[Plain-text document sources]
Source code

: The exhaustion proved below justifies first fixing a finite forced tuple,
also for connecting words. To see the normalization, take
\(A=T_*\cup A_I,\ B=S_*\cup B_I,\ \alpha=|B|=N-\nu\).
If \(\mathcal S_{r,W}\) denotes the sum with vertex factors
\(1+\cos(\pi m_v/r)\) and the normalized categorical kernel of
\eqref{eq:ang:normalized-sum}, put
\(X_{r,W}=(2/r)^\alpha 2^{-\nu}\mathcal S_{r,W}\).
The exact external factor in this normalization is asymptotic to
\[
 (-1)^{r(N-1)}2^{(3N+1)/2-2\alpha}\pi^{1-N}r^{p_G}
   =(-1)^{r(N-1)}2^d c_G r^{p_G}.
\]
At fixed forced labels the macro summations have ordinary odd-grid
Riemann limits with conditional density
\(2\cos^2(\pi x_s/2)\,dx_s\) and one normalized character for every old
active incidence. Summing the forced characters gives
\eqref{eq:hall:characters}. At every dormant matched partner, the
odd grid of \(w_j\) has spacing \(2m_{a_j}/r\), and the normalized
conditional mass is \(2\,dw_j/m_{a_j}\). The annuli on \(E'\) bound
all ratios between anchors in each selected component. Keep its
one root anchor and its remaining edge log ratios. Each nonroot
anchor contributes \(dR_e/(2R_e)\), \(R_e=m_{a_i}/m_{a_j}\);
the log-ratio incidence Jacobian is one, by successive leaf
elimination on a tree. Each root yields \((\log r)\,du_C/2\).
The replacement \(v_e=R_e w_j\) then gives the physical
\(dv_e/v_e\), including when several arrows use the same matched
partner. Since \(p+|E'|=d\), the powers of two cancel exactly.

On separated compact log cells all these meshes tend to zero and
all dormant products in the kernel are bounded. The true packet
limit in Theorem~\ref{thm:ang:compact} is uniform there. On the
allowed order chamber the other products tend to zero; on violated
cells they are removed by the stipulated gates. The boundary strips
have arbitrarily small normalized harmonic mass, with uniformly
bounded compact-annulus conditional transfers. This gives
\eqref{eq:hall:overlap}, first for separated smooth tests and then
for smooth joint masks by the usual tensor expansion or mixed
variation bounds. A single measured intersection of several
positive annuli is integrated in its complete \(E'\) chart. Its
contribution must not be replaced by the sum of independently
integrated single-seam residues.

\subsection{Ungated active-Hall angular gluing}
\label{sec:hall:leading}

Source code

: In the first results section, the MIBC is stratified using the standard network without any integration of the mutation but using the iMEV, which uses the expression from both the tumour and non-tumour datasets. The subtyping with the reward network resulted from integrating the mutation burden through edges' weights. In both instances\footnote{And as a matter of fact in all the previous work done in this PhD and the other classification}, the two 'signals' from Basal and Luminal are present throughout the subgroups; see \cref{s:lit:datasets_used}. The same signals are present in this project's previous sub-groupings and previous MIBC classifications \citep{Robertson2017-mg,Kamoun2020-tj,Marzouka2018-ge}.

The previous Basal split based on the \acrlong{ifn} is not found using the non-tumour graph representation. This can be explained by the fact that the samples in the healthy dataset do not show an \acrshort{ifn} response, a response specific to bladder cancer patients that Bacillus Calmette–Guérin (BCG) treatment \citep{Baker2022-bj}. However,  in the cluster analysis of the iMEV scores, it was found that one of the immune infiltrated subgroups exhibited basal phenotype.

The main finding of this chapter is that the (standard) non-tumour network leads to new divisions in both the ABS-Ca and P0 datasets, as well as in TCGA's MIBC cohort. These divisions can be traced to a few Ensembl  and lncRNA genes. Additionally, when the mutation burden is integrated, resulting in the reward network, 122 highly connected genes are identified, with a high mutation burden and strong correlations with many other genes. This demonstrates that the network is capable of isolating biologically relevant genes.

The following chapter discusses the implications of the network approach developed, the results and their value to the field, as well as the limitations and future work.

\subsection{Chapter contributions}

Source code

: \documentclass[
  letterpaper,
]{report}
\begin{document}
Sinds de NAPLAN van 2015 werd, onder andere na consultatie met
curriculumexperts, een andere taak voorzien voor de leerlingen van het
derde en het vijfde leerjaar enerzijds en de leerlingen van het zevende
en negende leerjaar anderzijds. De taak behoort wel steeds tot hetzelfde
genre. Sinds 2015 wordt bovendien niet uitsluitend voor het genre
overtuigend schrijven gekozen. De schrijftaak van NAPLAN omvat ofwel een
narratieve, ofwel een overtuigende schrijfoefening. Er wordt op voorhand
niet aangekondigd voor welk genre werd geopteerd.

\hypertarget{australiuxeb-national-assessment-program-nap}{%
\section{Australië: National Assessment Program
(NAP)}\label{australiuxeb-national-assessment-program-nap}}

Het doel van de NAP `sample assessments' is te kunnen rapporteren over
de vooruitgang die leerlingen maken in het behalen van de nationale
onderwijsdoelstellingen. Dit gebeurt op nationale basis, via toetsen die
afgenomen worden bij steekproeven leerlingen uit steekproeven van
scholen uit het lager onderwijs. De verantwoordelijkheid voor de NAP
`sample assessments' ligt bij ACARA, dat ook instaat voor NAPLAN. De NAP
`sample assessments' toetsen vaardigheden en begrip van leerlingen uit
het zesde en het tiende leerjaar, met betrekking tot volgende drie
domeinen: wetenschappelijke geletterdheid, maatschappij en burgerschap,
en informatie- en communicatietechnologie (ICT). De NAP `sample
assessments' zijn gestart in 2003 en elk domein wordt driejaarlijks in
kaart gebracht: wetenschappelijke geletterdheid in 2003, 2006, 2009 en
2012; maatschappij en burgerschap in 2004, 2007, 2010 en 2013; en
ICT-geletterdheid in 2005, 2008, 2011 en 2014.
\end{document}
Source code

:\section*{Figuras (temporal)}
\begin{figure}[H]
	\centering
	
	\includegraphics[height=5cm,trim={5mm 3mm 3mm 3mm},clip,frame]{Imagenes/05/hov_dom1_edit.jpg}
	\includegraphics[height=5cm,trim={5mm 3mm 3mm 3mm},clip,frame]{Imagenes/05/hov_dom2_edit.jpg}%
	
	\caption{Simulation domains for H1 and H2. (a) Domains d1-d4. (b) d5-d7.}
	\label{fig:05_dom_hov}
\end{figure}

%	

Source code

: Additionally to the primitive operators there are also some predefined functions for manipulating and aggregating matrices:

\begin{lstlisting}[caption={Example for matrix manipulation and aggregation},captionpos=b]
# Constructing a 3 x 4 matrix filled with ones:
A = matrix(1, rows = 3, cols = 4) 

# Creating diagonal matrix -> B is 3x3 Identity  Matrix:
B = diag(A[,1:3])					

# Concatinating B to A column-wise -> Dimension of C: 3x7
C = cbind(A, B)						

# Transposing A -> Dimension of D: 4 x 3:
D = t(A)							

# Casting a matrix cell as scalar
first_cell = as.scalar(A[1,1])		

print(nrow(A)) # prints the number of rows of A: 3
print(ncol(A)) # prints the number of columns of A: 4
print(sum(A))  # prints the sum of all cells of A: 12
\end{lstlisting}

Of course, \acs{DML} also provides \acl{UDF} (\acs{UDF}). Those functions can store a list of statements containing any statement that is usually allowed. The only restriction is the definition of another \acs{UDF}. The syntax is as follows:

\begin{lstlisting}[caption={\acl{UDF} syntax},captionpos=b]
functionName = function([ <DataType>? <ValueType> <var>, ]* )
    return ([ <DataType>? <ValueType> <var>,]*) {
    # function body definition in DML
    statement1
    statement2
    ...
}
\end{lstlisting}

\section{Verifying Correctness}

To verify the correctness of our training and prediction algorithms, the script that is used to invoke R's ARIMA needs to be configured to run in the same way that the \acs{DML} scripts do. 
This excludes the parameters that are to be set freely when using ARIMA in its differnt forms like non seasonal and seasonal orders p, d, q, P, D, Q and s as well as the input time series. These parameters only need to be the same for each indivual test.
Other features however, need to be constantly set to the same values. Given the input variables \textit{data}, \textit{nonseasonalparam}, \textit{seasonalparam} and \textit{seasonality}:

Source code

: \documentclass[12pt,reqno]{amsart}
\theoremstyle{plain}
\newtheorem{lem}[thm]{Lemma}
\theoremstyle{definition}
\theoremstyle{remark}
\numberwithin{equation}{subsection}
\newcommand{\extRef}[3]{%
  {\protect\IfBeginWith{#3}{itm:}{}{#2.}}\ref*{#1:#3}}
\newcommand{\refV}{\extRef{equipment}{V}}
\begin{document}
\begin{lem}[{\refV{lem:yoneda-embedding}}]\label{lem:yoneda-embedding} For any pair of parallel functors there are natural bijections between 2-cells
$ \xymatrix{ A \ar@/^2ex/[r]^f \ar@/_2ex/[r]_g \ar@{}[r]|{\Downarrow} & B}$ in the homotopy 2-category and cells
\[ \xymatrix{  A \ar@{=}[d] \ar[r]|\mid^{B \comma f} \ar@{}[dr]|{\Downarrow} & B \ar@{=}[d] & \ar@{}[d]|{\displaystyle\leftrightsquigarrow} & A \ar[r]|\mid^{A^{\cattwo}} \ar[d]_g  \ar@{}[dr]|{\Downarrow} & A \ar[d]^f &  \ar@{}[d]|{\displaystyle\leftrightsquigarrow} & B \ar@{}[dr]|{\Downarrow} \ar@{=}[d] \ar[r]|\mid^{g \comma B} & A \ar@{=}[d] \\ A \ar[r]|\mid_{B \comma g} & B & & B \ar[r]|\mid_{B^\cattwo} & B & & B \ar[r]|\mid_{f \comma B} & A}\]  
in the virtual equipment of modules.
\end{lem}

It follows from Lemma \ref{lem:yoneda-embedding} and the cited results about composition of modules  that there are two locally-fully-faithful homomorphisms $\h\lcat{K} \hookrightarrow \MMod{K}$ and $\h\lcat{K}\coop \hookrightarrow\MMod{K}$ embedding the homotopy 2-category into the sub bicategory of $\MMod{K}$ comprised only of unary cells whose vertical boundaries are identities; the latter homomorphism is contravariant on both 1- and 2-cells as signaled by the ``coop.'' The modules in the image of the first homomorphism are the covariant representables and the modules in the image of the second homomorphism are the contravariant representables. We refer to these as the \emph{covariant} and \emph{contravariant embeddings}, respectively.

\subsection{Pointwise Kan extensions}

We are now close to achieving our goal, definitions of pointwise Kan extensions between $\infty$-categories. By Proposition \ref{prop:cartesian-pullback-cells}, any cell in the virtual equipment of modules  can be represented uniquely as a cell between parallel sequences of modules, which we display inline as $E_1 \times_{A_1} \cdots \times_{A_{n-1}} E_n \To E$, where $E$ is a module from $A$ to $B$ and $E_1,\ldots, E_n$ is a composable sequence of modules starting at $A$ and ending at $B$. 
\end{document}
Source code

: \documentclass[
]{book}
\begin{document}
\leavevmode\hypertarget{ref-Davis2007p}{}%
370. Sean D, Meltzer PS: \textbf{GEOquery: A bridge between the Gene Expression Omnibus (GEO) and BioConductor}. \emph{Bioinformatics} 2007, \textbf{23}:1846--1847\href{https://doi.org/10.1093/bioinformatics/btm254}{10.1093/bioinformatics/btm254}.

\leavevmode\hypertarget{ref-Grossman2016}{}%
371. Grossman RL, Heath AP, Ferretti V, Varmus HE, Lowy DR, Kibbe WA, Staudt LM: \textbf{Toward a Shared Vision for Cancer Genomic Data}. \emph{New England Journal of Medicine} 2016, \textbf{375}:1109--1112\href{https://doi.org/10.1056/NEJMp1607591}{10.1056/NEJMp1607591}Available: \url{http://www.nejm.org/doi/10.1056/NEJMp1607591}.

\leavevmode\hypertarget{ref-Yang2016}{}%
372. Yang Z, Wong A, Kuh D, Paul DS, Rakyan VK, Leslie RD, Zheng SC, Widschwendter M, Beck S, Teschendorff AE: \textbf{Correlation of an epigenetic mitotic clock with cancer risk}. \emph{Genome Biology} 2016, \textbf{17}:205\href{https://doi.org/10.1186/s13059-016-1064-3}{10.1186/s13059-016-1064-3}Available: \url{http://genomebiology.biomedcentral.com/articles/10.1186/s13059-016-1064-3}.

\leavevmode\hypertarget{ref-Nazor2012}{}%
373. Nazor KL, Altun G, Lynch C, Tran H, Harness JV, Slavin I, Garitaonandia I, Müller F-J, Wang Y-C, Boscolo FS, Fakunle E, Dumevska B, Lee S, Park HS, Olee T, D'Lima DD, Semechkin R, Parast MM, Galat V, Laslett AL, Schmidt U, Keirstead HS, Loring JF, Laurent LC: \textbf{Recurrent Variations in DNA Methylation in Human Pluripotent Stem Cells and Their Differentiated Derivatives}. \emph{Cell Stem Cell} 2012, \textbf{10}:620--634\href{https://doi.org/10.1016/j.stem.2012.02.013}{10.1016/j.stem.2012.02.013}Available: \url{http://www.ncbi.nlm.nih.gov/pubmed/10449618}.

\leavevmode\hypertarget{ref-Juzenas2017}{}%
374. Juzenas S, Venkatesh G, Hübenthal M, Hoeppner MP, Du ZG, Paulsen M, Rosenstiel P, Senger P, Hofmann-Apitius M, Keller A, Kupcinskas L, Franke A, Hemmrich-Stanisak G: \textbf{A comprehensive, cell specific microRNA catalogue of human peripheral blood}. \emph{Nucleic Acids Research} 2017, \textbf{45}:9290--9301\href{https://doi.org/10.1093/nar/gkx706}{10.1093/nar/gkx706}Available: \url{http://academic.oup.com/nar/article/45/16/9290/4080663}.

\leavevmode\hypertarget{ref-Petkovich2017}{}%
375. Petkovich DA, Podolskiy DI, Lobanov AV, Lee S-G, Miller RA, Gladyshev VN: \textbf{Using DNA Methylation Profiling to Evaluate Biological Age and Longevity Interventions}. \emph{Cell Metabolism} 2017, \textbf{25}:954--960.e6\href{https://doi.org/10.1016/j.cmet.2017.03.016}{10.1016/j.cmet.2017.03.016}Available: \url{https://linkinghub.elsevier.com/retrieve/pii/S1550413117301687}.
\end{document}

Task goal ▸ Your task for the entries above: copy exactly the span starting with the line with "also for connecting" and going on through the line with "for every old", both lines included, and nothing else.

Output below ▸
also for connecting words. To see the normalization, take
\(A=T_*\cup A_I,\ B=S_*\cup B_I,\ \alpha=|B|=N-\nu\).
If \(\mathcal S_{r,W}\) denotes the sum with vertex factors
\(1+\cos(\pi m_v/r)\) and the normalized categorical kernel of
\eqref{eq:ang:normalized-sum}, put
\(X_{r,W}=(2/r)^\alpha 2^{-\nu}\mathcal S_{r,W}\).
The exact external factor in this normalization is asymptotic to
\[
 (-1)^{r(N-1)}2^{(3N+1)/2-2\alpha}\pi^{1-N}r^{p_G}
   =(-1)^{r(N-1)}2^d c_G r^{p_G}.
\]
At fixed forced labels the macro summations have ordinary odd-grid
Riemann limits with conditional density
\(2\cos^2(\pi x_s/2)\,dx_s\) and one normalized character for every old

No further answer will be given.